Data entries:
──────────────────────────────

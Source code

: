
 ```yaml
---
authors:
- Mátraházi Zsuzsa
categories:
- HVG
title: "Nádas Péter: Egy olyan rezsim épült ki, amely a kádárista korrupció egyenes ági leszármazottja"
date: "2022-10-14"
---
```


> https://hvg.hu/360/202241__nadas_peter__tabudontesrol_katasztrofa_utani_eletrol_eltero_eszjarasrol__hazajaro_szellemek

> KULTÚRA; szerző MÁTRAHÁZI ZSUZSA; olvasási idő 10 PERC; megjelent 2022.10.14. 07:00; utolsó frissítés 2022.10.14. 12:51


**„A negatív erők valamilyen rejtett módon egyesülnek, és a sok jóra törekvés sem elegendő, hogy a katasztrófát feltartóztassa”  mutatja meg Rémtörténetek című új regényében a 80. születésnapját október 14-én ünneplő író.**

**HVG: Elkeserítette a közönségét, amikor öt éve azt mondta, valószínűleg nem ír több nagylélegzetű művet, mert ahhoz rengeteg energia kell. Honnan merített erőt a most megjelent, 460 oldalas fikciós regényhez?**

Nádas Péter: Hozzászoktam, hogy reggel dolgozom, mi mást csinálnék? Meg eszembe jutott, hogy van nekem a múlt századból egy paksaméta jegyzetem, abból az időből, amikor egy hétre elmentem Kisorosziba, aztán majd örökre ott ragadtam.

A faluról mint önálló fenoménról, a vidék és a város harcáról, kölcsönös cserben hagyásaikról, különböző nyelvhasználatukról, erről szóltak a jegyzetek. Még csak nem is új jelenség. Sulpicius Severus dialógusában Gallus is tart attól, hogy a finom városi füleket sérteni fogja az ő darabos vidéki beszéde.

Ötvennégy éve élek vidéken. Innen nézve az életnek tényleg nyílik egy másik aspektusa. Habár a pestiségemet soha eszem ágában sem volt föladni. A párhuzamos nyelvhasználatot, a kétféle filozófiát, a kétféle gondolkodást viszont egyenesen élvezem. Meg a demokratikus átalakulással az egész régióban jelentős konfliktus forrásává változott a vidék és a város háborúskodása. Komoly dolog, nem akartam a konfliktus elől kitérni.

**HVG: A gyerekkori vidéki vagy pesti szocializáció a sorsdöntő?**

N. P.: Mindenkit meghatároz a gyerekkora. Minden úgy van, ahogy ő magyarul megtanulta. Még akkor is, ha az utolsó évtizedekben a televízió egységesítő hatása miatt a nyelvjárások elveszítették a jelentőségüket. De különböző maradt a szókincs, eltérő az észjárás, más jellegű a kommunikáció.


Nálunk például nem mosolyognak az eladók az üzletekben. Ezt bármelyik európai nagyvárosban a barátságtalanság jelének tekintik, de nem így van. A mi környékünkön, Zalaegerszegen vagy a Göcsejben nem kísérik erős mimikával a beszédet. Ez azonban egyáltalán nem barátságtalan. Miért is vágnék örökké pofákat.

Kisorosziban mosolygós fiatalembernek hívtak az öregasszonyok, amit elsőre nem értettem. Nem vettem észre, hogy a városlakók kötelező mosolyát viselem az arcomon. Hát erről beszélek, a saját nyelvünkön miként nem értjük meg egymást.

──────────────────────────────

◆ **TASK INSTRUCTIONS**:
Exact copies of all the lines above are required.

◆ **RESPONSE BELOW**:
Source code

:
 ```yaml
---
authors:
- Mátraházi Zsuzsa
categories:
- HVG
title: "Nádas Péter: Egy olyan rezsim épült ki, amely a kádárista korrupció egyenes ági leszármazottja"
date: "2022-10-14"
---
```


> https://hvg.hu/360/202241__nadas_peter__tabudontesrol_katasztrofa_utani_eletrol_eltero_eszjarasrol__hazajaro_szellemek

> KULTÚRA; szerző MÁTRAHÁZI ZSUZSA; olvasási idő 10 PERC; megjelent 2022.10.14. 07:00; utolsó frissítés 2022.10.14. 12:51


**„A negatív erők valamilyen rejtett módon egyesülnek, és a sok jóra törekvés sem elegendő, hogy a katasztrófát feltartóztassa”  mutatja meg Rémtörténetek című új regényében a 80. születésnapját október 14-én ünneplő író.**

**HVG: Elkeserítette a közönségét, amikor öt éve azt mondta, valószínűleg nem ír több nagylélegzetű művet, mert ahhoz rengeteg energia kell. Honnan merített erőt a most megjelent, 460 oldalas fikciós regényhez?**

Nádas Péter: Hozzászoktam, hogy reggel dolgozom, mi mást csinálnék? Meg eszembe jutott, hogy van nekem a múlt századból egy paksaméta jegyzetem, abból az időből, amikor egy hétre elmentem Kisorosziba, aztán majd örökre ott ragadtam.

A faluról mint önálló fenoménról, a vidék és a város harcáról, kölcsönös cserben hagyásaikról, különböző nyelvhasználatukról, erről szóltak a jegyzetek. Még csak nem is új jelenség. Sulpicius Severus dialógusában Gallus is tart attól, hogy a finom városi füleket sérteni fogja az ő darabos vidéki beszéde.

Ötvennégy éve élek vidéken. Innen nézve az életnek tényleg nyílik egy másik aspektusa. Habár a pestiségemet soha eszem ágában sem volt föladni. A párhuzamos nyelvhasználatot, a kétféle filozófiát, a kétféle gondolkodást viszont egyenesen élvezem. Meg a demokratikus átalakulással az egész régióban jelentős konfliktus forrásává változott a vidék és a város háborúskodása. Komoly dolog, nem akartam a konfliktus elől kitérni.

**HVG: A gyerekkori vidéki vagy pesti szocializáció a sorsdöntő?**

N. P.: Mindenkit meghatároz a gyerekkora. Minden úgy van, ahogy ő magyarul megtanulta. Még akkor is, ha az utolsó évtizedekben a televízió egységesítő hatása miatt a nyelvjárások elveszítették a jelentőségüket. De különböző maradt a szókincs, eltérő az észjárás, más jellegű a kommunikáció.


Nálunk például nem mosolyognak az eladók az üzletekben. Ezt bármelyik európai nagyvárosban a barátságtalanság jelének tekintik, de nem így van. A mi környékünkön, Zalaegerszegen vagy a Göcsejben nem kísérik erős mimikával a beszédet. Ez azonban egyáltalán nem barátságtalan. Miért is vágnék örökké pofákat.

Kisorosziban mosolygós fiatalembernek hívtak az öregasszonyok, amit elsőre nem értettem. Nem vettem észre, hogy a városlakók kötelező mosolyát viselem az arcomon. Hát erről beszélek, a saját nyelvünkön miként nem értjük meg egymást.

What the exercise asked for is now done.